**Exercise details**. Lines that include the word "MinIO" should be copied from the listing that follows.

== Available data

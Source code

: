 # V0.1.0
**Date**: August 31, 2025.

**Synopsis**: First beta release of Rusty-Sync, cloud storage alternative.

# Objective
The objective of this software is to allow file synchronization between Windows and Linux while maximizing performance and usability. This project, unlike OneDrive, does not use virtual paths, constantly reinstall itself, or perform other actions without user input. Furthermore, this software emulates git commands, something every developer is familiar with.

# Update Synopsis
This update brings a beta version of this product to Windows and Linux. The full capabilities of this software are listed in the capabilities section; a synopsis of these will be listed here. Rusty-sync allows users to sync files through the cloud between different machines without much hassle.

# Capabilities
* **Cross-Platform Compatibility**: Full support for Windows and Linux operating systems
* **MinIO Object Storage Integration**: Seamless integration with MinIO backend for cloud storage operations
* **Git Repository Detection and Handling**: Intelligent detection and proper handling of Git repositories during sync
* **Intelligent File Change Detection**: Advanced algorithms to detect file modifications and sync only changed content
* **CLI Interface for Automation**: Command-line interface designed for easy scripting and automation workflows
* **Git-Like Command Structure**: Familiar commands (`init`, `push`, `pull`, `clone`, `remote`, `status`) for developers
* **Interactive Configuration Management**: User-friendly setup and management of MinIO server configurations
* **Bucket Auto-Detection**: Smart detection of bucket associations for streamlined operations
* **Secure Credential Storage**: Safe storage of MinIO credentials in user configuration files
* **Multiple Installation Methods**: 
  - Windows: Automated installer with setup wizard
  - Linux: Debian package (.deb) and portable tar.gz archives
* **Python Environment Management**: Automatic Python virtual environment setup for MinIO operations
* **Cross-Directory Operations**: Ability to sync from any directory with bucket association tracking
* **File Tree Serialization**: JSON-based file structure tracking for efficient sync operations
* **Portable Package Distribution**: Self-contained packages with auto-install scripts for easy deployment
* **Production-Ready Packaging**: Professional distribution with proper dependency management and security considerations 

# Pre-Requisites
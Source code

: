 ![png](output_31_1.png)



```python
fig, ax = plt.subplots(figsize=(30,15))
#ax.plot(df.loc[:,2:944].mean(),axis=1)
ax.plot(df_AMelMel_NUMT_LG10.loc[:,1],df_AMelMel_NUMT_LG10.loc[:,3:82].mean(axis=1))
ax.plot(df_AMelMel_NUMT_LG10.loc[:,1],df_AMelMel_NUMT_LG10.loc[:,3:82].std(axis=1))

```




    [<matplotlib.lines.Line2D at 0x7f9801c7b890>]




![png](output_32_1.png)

====

**Solution**.
* **MinIO Object Storage Integration**: Seamless integration with MinIO backend for cloud storage operations
* **Interactive Configuration Management**: User-friendly setup and management of MinIO server configurations
* **Secure Credential Storage**: Safe storage of MinIO credentials in user configuration files
* **Python Environment Management**: Automatic Python virtual environment setup for MinIO operations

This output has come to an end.